:: Task prompt ::
Return the full listing, character for character.

:: Material provided ::
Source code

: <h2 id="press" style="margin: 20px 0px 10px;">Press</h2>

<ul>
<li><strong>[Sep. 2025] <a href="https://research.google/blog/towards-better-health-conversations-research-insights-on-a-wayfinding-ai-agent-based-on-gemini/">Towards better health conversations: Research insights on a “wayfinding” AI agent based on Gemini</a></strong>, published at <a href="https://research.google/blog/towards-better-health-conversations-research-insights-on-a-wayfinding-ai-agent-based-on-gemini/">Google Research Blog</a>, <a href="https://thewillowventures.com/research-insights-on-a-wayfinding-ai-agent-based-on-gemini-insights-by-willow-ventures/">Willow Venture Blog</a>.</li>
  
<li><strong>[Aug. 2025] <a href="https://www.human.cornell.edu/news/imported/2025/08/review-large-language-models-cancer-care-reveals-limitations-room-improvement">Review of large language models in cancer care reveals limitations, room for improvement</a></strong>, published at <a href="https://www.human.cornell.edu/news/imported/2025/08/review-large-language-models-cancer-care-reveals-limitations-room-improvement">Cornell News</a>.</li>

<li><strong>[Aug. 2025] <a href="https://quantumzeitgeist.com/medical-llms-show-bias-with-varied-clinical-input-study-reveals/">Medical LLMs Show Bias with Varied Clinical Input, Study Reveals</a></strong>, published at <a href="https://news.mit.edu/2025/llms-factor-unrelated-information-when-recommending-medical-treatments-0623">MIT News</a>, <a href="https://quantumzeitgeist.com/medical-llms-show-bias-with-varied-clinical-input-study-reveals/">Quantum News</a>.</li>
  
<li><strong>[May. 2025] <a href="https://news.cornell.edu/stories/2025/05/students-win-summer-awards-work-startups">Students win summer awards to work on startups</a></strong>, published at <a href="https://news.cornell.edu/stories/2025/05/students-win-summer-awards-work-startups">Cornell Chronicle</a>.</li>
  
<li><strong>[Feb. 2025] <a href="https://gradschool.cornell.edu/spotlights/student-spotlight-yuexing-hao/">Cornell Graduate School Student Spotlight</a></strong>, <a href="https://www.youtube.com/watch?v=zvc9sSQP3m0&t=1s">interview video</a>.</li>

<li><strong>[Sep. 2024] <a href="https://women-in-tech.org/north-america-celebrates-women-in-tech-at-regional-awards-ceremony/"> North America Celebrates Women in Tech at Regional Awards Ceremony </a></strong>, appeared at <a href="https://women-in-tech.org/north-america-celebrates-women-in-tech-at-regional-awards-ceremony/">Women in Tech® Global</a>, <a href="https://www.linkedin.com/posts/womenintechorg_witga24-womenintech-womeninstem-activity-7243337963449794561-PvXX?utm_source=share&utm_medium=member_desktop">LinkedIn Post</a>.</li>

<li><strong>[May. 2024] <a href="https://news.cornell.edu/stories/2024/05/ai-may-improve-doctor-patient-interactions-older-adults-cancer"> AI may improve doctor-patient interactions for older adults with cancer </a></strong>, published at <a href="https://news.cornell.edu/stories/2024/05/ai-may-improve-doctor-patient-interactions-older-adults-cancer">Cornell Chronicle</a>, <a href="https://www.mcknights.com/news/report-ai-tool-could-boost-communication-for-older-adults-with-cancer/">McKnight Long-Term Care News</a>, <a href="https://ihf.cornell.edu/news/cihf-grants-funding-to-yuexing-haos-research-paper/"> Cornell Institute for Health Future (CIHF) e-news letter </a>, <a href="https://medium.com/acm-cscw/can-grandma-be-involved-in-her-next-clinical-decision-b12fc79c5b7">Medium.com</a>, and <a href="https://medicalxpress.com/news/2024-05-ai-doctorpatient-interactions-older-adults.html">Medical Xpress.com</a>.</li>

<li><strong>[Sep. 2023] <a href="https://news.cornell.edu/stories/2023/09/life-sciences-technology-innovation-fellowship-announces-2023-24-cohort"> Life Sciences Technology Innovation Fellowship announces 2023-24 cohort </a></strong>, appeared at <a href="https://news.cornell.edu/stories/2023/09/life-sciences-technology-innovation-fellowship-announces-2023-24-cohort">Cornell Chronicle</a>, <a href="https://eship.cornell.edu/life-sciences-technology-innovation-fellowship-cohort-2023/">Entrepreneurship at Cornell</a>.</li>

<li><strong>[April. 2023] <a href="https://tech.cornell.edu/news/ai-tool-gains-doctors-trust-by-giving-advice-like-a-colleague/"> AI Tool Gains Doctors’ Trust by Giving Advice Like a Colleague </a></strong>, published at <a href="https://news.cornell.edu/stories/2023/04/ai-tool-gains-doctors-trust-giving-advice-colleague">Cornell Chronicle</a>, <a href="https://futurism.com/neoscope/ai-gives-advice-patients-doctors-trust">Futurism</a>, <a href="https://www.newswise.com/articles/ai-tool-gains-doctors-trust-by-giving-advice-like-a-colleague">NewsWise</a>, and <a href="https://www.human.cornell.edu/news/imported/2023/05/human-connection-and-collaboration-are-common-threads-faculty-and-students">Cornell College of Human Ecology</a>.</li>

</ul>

:: Expected answer ::
Source code

: <h2 id="press" style="margin: 20px 0px 10px;">Press</h2>

<ul>
<li><strong>[Sep. 2025] <a href="https://research.google/blog/towards-better-health-conversations-research-insights-on-a-wayfinding-ai-agent-based-on-gemini/">Towards better health conversations: Research insights on a “wayfinding” AI agent based on Gemini</a></strong>, published at <a href="https://research.google/blog/towards-better-health-conversations-research-insights-on-a-wayfinding-ai-agent-based-on-gemini/">Google Research Blog</a>, <a href="https://thewillowventures.com/research-insights-on-a-wayfinding-ai-agent-based-on-gemini-insights-by-willow-ventures/">Willow Venture Blog</a>.</li>
  
<li><strong>[Aug. 2025] <a href="https://www.human.cornell.edu/news/imported/2025/08/review-large-language-models-cancer-care-reveals-limitations-room-improvement">Review of large language models in cancer care reveals limitations, room for improvement</a></strong>, published at <a href="https://www.human.cornell.edu/news/imported/2025/08/review-large-language-models-cancer-care-reveals-limitations-room-improvement">Cornell News</a>.</li>

<li><strong>[Aug. 2025] <a href="https://quantumzeitgeist.com/medical-llms-show-bias-with-varied-clinical-input-study-reveals/">Medical LLMs Show Bias with Varied Clinical Input, Study Reveals</a></strong>, published at <a href="https://news.mit.edu/2025/llms-factor-unrelated-information-when-recommending-medical-treatments-0623">MIT News</a>, <a href="https://quantumzeitgeist.com/medical-llms-show-bias-with-varied-clinical-input-study-reveals/">Quantum News</a>.</li>
  
<li><strong>[May. 2025] <a href="https://news.cornell.edu/stories/2025/05/students-win-summer-awards-work-startups">Students win summer awards to work on startups</a></strong>, published at <a href="https://news.cornell.edu/stories/2025/05/students-win-summer-awards-work-startups">Cornell Chronicle</a>.</li>
  
<li><strong>[Feb. 2025] <a href="https://gradschool.cornell.edu/spotlights/student-spotlight-yuexing-hao/">Cornell Graduate School Student Spotlight</a></strong>, <a href="https://www.youtube.com/watch?v=zvc9sSQP3m0&t=1s">interview video</a>.</li>

<li><strong>[Sep. 2024] <a href="https://women-in-tech.org/north-america-celebrates-women-in-tech-at-regional-awards-ceremony/"> North America Celebrates Women in Tech at Regional Awards Ceremony </a></strong>, appeared at <a href="https://women-in-tech.org/north-america-celebrates-women-in-tech-at-regional-awards-ceremony/">Women in Tech® Global</a>, <a href="https://www.linkedin.com/posts/womenintechorg_witga24-womenintech-womeninstem-activity-7243337963449794561-PvXX?utm_source=share&utm_medium=member_desktop">LinkedIn Post</a>.</li>

<li><strong>[May. 2024] <a href="https://news.cornell.edu/stories/2024/05/ai-may-improve-doctor-patient-interactions-older-adults-cancer"> AI may improve doctor-patient interactions for older adults with cancer </a></strong>, published at <a href="https://news.cornell.edu/stories/2024/05/ai-may-improve-doctor-patient-interactions-older-adults-cancer">Cornell Chronicle</a>, <a href="https://www.mcknights.com/news/report-ai-tool-could-boost-communication-for-older-adults-with-cancer/">McKnight Long-Term Care News</a>, <a href="https://ihf.cornell.edu/news/cihf-grants-funding-to-yuexing-haos-research-paper/"> Cornell Institute for Health Future (CIHF) e-news letter </a>, <a href="https://medium.com/acm-cscw/can-grandma-be-involved-in-her-next-clinical-decision-b12fc79c5b7">Medium.com</a>, and <a href="https://medicalxpress.com/news/2024-05-ai-doctorpatient-interactions-older-adults.html">Medical Xpress.com</a>.</li>

<li><strong>[Sep. 2023] <a href="https://news.cornell.edu/stories/2023/09/life-sciences-technology-innovation-fellowship-announces-2023-24-cohort"> Life Sciences Technology Innovation Fellowship announces 2023-24 cohort </a></strong>, appeared at <a href="https://news.cornell.edu/stories/2023/09/life-sciences-technology-innovation-fellowship-announces-2023-24-cohort">Cornell Chronicle</a>, <a href="https://eship.cornell.edu/life-sciences-technology-innovation-fellowship-cohort-2023/">Entrepreneurship at Cornell</a>.</li>

<li><strong>[April. 2023] <a href="https://tech.cornell.edu/news/ai-tool-gains-doctors-trust-by-giving-advice-like-a-colleague/"> AI Tool Gains Doctors’ Trust by Giving Advice Like a Colleague </a></strong>, published at <a href="https://news.cornell.edu/stories/2023/04/ai-tool-gains-doctors-trust-giving-advice-colleague">Cornell Chronicle</a>, <a href="https://futurism.com/neoscope/ai-gives-advice-patients-doctors-trust">Futurism</a>, <a href="https://www.newswise.com/articles/ai-tool-gains-doctors-trust-by-giving-advice-like-a-colleague">NewsWise</a>, and <a href="https://www.human.cornell.edu/news/imported/2023/05/human-connection-and-collaboration-are-common-threads-faculty-and-students">Cornell College of Human Ecology</a>.</li>

</ul>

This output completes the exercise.